Questa non è una recensione del concerto dei Modest Mouse all'Estragon di Bologna. Altri più capaci provvederanno. Questa non è nemmeno una recensione dei miei primi trentadue anni di vita, dal giorno numero uno al giorno in cui ho visto Johnny Marr dal vivo. Anche se il punto a cui mi piacerebbe arrivare è quello. Ma sento che qualcosa continua a sfuggirmi.
Sono rimasto a fissare per tutta la sera il lato sinistro del palco. Ammetto pubblicamente che, dalla parte opposta, Isaac Brock e il suo talento da boscaiolo serial killer non hanno esercitato troppo fascino su di me. Gli occhioni spiritati e psicotici mi fanno più paura se scappano a un Calvin Johnson che imbraccia una chitarra acustica, o se sono quello che rimane nello sguardo liquefatto di Mark E. Smith, quando nessuno lo sta più a sentire. Ma quando puoi permetterti quella potenza di fuoco e le luci sparate così sul pubblico, non so, ieri sera non ero troppo convinto, forse mi aspettavo un altro humour (problema soltanto mio: la sala abbastanza riempita godeva e saltava).

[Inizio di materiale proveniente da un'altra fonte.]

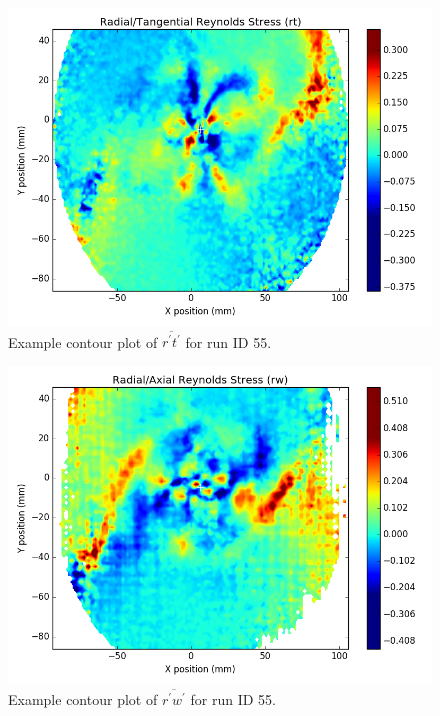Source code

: {\begin{figure}[H]
	\centering
	\includegraphics[width=5in]{figs/example_vortex_figs/example_rt_contour}
\caption{Example contour plot of $\overline{r^\prime t^\prime}$ for run ID 55.}
\label{fig:examp_rt}
\end{figure}

\begin{figure}[H]
	\centering
	\includegraphics[width=5in]{figs/example_vortex_figs/example_rw_contour}
\caption{Example contour plot of $\overline{r^\prime w^\prime}$ for run ID 55.}
\label{fig:examp_rw}
\end{figure}

}
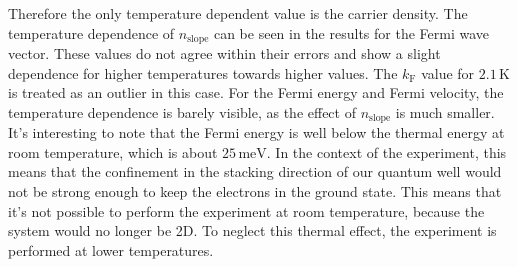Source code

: Therefore the only temperature dependent value is the carrier density. The temperature dependence of $n_\text{slope}$ can be seen in the results for the Fermi wave vector. These values do not agree within their errors and show a slight dependence for higher temperatures towards higher values. The $k_\text{F}$ value for $2.1\,\text{K}$ is treated as an outlier in this case. For the Fermi energy and Fermi velocity, the temperature dependence is barely visible, as the effect of $n_\text{slope}$ is much smaller. \\ It's interesting to note that the Fermi energy is well below the thermal energy at room temperature, which is about $25\,\text{meV}$. In the context of the experiment, this means that the confinement in the stacking direction of our quantum well would not be strong enough to keep the electrons in the ground state. This means that it's not possible to perform the experiment at room temperature, because the system would no longer be 2D.
To neglect this thermal effect, the experiment is performed at lower temperatures.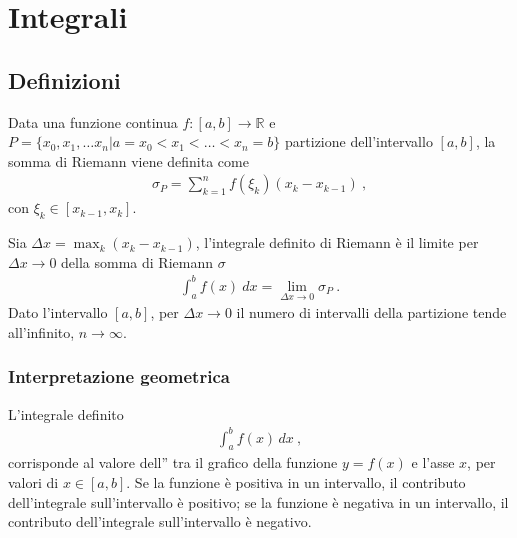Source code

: \documentclass[letterpaper,10pt,italian]{jupyterBook}
\begin{document}
\chapter{Integrali}
\label{\detokenize{ch/infinitesimal_calculus/integrals:integrali}}\label{\detokenize{ch/infinitesimal_calculus/integrals:infinitesimal-calculus-integrals}}\label{\detokenize{ch/infinitesimal_calculus/integrals::doc}}

\section{Definizioni}
\label{\detokenize{ch/infinitesimal_calculus/integrals:definizioni}}\label{\detokenize{ch/infinitesimal_calculus/integrals:infinitesimal-calculus-integrals-def}}
\sphinxAtStartPar
{} Data una funzione continua \(f: [a,b] \rightarrow \mathbb{R}\) e \(P = \{ x_0, x_1, \dots x_n | a = x_0 < x_1 < \dots < x_n = b \}\) partizione dell’intervallo \([a,b]\), la somma di Riemann viene definita come
\begin{equation}\label{equation:ch/infinitesimal_calculus/integrals:infinitesimal-calculus:integrals:riemann:sum}
\begin{split}\sigma_P = \sum_{k=1}^{n} f(\xi_k) (x_{k} - x_{k-1}) \ ,\end{split}
\end{equation}
\sphinxAtStartPar
con \(\xi_k \in [x_{k-1}, x_k]\).

\sphinxAtStartPar
{} Sia \(\Delta x = \max_k (x_{k} - x_{k-1})\), l’integrale definito di Riemann è  il limite per \(\Delta x \rightarrow 0\) della somma di Riemann \(\sigma\)
\begin{equation}\label{equation:ch/infinitesimal_calculus/integrals:infinitesimal-calculus:integrals:riemann:def}
\begin{split}\int_a^b f(x) \ dx = \lim_{\Delta x \rightarrow 0} \sigma_P \ .\end{split}
\end{equation}
\sphinxAtStartPar
{} Dato l’intervallo \([a,b]\), per \(\Delta x \rightarrow 0\) il numero di intervalli della partizione tende all’infinito, \(n \rightarrow \infty\).


\subsection{Interpretazione geometrica}
\label{\detokenize{ch/infinitesimal_calculus/integrals:interpretazione-geometrica}}
\sphinxAtStartPar
L’integrale definito
\begin{equation*}
\begin{split}\int_{a}^{b} f(x) \, dx \ ,\end{split}
\end{equation*}
\sphinxAtStartPar
corrisponde al valore dell” tra il grafico della funzione \(y=f(x)\) e l’asse \(x\), per valori di \(x \in [a,b]\). Se la funzione è positiva in un intervallo, il contributo dell’integrale sull’intervallo è positivo; se la funzione è negativa in un intervallo, il contributo dell’integrale sull’intervallo è negativo.
\end{document}
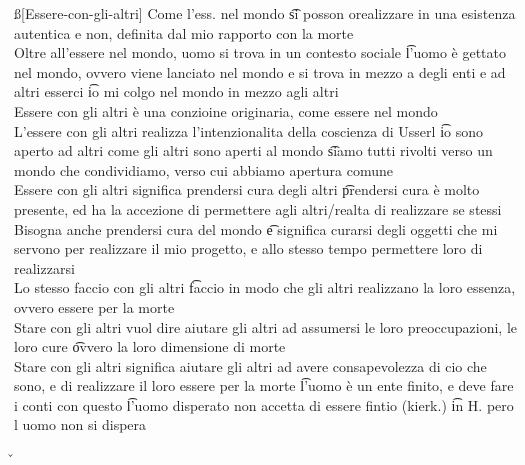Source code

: \documentclass[12pt]{article}
\begin{document}
\ss[Essere-con-gli-altri]
Come l'ess. nel mondo \t si posson orealizzare in una esistenza autentica e non, definita dal mio rapporto con la morte \\
Oltre all'essere nel mondo, uomo si trova in un contesto sociale \t l'uomo è gettato nel mondo, ovvero viene lanciato nel mondo e si trova in mezzo a degli enti e ad altri esserci \t io mi colgo nel mondo in mezzo agli altri \\
Essere con gli altri è una conzioine originaria, come essere nel mondo \\
L'essere con gli altri realizza l'intenzionalita della coscienza di Usserl \t io sono aperto ad altri come gli altri sono aperti al mondo \t siamo tutti rivolti verso un mondo che condividiamo, verso cui abbiamo apertura comune \\
Essere con gli altri significa prendersi cura degli altri \t prendersi cura è molto presente, ed ha la accezione di permettere agli altri/realta di realizzare se stessi \\
Bisogna anche prendersi cura del mondo \t e significa curarsi degli oggetti che mi servono per realizzare il mio progetto, e allo stesso tempo permettere loro di realizzarsi \\
Lo stesso faccio con gli altri \t faccio in modo che gli altri realizzano la loro essenza, ovvero essere per la morte \\
Stare con gli altri vuol dire aiutare gli altri ad assumersi le loro preoccupazioni, le loro cure \t ovvero la loro dimensione di morte \\
Stare con gli altri significa aiutare gli altri ad avere consapevolezza di cio che sono, e di realizzare il loro essere per la morte \t l'uomo è un ente finito, e deve fare i conti con questo \t l'uomo disperato non accetta di essere fintio (kierk.) \t in H. pero l uomo non si dispera

\v
\end{document}
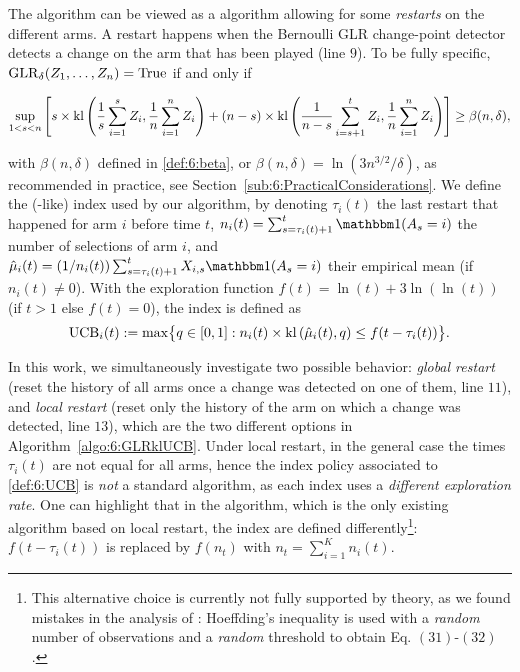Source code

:The \GLRklUCB{} algorithm can be viewed as a \klUCB{} algorithm allowing for some \emph{restarts} on the different arms. A restart happens when the Bernoulli GLR change-point detector detects a change on the arm that has been played (line $9$).
%
To be fully specific, $\mathrm{GLR}_\delta(Z_1,\dots,Z_n) = \mathrm{True}$ if and only if
\begin{small}
    \[\sup_{1 < s < n} \left[s \times \mathrm{kl} \left(\frac{1}{s}\sum_{i=1}^s Z_i , \frac{1}{n}\sum_{i=1}^n Z_i\right) + (n-s) \times \mathrm{kl} \left(\frac{1}{n-s}\sum_{i=s+1}^t Z_i , \frac{1}{n}\sum_{i=1}^n Z_i\right)\right] \geq \beta(n,\delta),\]
\end{small}%
%
with $\beta(n,\delta)$ defined in \eqref{def:6:beta}, or $\beta(n,\delta) = \ln(3n^{3/2}/\delta)$, as recommended in practice, see Section~\ref{sub:6:PracticalConsiderations}. We define the (\klUCB{}-like) index used by our algorithm, by denoting
$\tau_i(t)$ the last restart that happened for arm $i$ before time $t$, $n_i(t) = \sum_{s=\tau_i(t)+1}^{t} \indic(A_s=i)$ the number of selections of arm $i$,
and $\hat{\mu}_i(t) = (1/n_i(t)) \sum_{s=\tau_i(t)+1}^{t}X_{i,s} \indic(A_s=i)$ their empirical mean (if $n_i(t)\neq0$).
%
With the exploration function $f(t) = \ln(t) + 3 \ln(\ln(t))$ (if $t>1$ else $f(t)=0$),
the index is defined as
\begin{equation}\label{def:6:UCB}
    \mathrm{UCB}_i(t) := \max \bigl\{ q\in[0,1] : n_i(t) \times \mathrm{kl}\left(\hat{\mu}_i(t),q\right) \leq f(t - \tau_i(t)) \bigr\}.
\end{equation}

In this work, we simultaneously investigate two possible behavior: \emph{global restart} (reset the history of all arms once a change was detected on one of them, line $11$), and \emph{local restart} (reset only the history of the arm on which a change was detected, line $13$), which are the two different options in Algorithm~\ref{algo:6:GLRklUCB}.
%
Under local restart, in the general case the times $\tau_i(t)$ are not equal for all arms, hence the index policy associated to \eqref{def:6:UCB} is \emph{not} a standard \UCB{} algorithm, as each index uses a \emph{different exploration rate}.
%
One can highlight that in the \CUSUMUCB{} algorithm, which is the only existing algorithm based on local restart, the \UCB{} index are defined differently\footnote{This alternative choice is currently not fully supported by theory, as we found mistakes in the analysis of \CUSUMUCB{}: Hoeffding's inequality is used with a \emph{random} number of observations and a \emph{random} threshold to obtain Eq. $(31)$-$(32)$.}:
$f(t-\tau_i(t))$ is replaced by $f(n_t)$ with $n_t = \sum_{i=1}^K n_i(t)$.


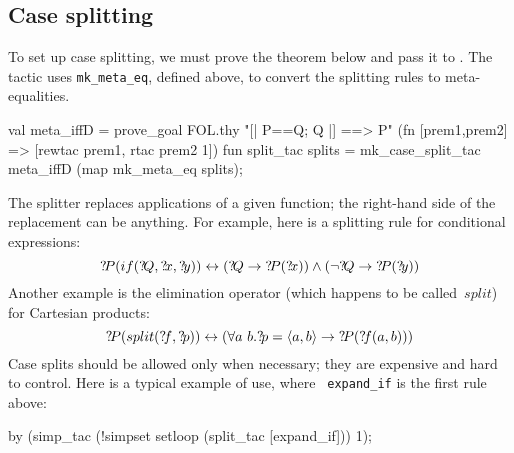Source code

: \subsection{Case splitting}
To set up case splitting, we must prove the theorem below and pass it to
.  The tactic  uses
{\tt mk_meta_eq}, defined above, to convert the splitting rules to
meta-equalities.
\begin{ttbox}
val meta_iffD = 
    prove_goal FOL.thy "[| P==Q; Q |] ==> P"
        (fn [prem1,prem2] => [rewtac prem1, rtac prem2 1])
\ttbreak
fun split_tac splits =
    mk_case_split_tac meta_iffD (map mk_meta_eq splits);
\end{ttbox}
%
The splitter replaces applications of a given function; the right-hand side
of the replacement can be anything.  For example, here is a splitting rule
for conditional expressions:
\[ \Var{P}(if(\Var{Q},\Var{x},\Var{y})) \bimp (\Var{Q} \imp \Var{P}(\Var{x}))
\conj (\lnot\Var{Q} \imp \Var{P}(\Var{y})) 
\] 
Another example is the elimination operator (which happens to be
called~$split$) for Cartesian products:
\[ {?\!P}(split({?\!f},{?\!p})) \leftrightarrow (\forall a~b. {?\!p} =
\langle a,b\rangle \rightarrow {?\!P}({?\!f}(a,b))) 
\] 
Case splits should be allowed only when necessary; they are expensive
and hard to control.  Here is a typical example of use, where {\tt
  expand_if} is the first rule above:
\begin{ttbox}
by (simp_tac (!simpset setloop (split_tac [expand_if])) 1);
\end{ttbox}





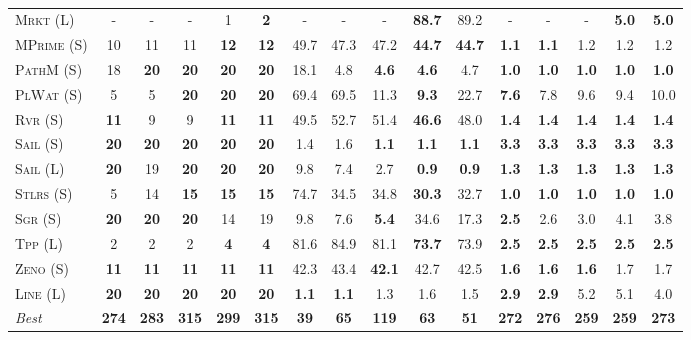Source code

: \documentclass[11pt,landscape]{article}
\begin{document}
\begin{table*}[tb]
{\begin{tabular}{|l||ccccc||ccccc||ccccc||}
\textsc{Mrkt} (L)&-&-&-&1&\textbf{2}&-&-&-&\textbf{88.7}&89.2&-&-&-&\textbf{5.0}&\textbf{5.0}\\
\textsc{MPrime} (S)&10&11&11&\textbf{12}&\textbf{12}&49.7&47.3&47.2&\textbf{44.7}&\textbf{44.7}&\textbf{1.1}&\textbf{1.1}&1.2&1.2&1.2\\
\textsc{PathM} (S)&18&\textbf{20}&\textbf{20}&\textbf{20}&\textbf{20}&18.1&4.8&\textbf{4.6}&\textbf{4.6}&4.7&\textbf{1.0}&\textbf{1.0}&\textbf{1.0}&\textbf{1.0}&\textbf{1.0}\\
\textsc{PlWat} (S)&5&5&\textbf{20}&\textbf{20}&\textbf{20}&69.4&69.5&11.3&\textbf{9.3}&22.7&\textbf{7.6}&7.8&9.6&9.4&10.0\\
\textsc{Rvr} (S)&\textbf{11}&9&9&\textbf{11}&\textbf{11}&49.5&52.7&51.4&\textbf{46.6}&48.0&\textbf{1.4}&\textbf{1.4}&\textbf{1.4}&\textbf{1.4}&\textbf{1.4}\\
\textsc{Sail} (S)&\textbf{20}&\textbf{20}&\textbf{20}&\textbf{20}&\textbf{20}&1.4&1.6&\textbf{1.1}&\textbf{1.1}&\textbf{1.1}&\textbf{3.3}&\textbf{3.3}&\textbf{3.3}&\textbf{3.3}&\textbf{3.3}\\
\textsc{Sail} (L)&\textbf{20}&19&\textbf{20}&\textbf{20}&\textbf{20}&9.8&7.4&2.7&\textbf{0.9}&\textbf{0.9}&\textbf{1.3}&\textbf{1.3}&\textbf{1.3}&\textbf{1.3}&\textbf{1.3}\\
\textsc{Stlrs} (S)&5&14&\textbf{15}&\textbf{15}&\textbf{15}&74.7&34.5&34.8&\textbf{30.3}&32.7&\textbf{1.0}&\textbf{1.0}&\textbf{1.0}&\textbf{1.0}&\textbf{1.0}\\
\textsc{Sgr} (S)&\textbf{20}&\textbf{20}&\textbf{20}&14&19&9.8&7.6&\textbf{5.4}&34.6&17.3&\textbf{2.5}&2.6&3.0&4.1&3.8\\
\textsc{Tpp} (L)&2&2&2&\textbf{4}&\textbf{4}&81.6&84.9&81.1&\textbf{73.7}&73.9&\textbf{2.5}&\textbf{2.5}&\textbf{2.5}&\textbf{2.5}&\textbf{2.5}\\
\textsc{Zeno} (S)&\textbf{11}&\textbf{11}&\textbf{11}&\textbf{11}&\textbf{11}&42.3&43.4&\textbf{42.1}&42.7&42.5&\textbf{1.6}&\textbf{1.6}&\textbf{1.6}&1.7&1.7\\
\textsc{Line} (L)&\textbf{20}&\textbf{20}&\textbf{20}&\textbf{20}&\textbf{20}&\textbf{1.1}&\textbf{1.1}&1.3&1.6&1.5&\textbf{2.9}&\textbf{2.9}&5.2&5.1&4.0
\\\hline
\textit{Best}&\textbf{274}&\textbf{283}&\textbf{315}&\textbf{299}&\textbf{315}&\textbf{39}&\textbf{65}&\textbf{119}&\textbf{63}&\textbf{51}&\textbf{272}&\textbf{276}&\textbf{259}&\textbf{259}&\textbf{273}\\\hline

        \end{tabular}}
        \caption{}
        \label{tab:all-patty}
        \end{table*}
        
\end{document}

Ma lì accanto c'è Johnny Marr. Quarantatré anni, magro, mai un gesto fuori posto, inglese. Per le prime tre canzoni indossa una giacchetta grigia che mi fa ricordare l'anziano Nikki Sudden. La stessa docilità con cui scivola la chitarra sui fianchi, la stessa capigliatura irrimediabile, la mano che segue una sua armonia di movimento, più lenta della musica.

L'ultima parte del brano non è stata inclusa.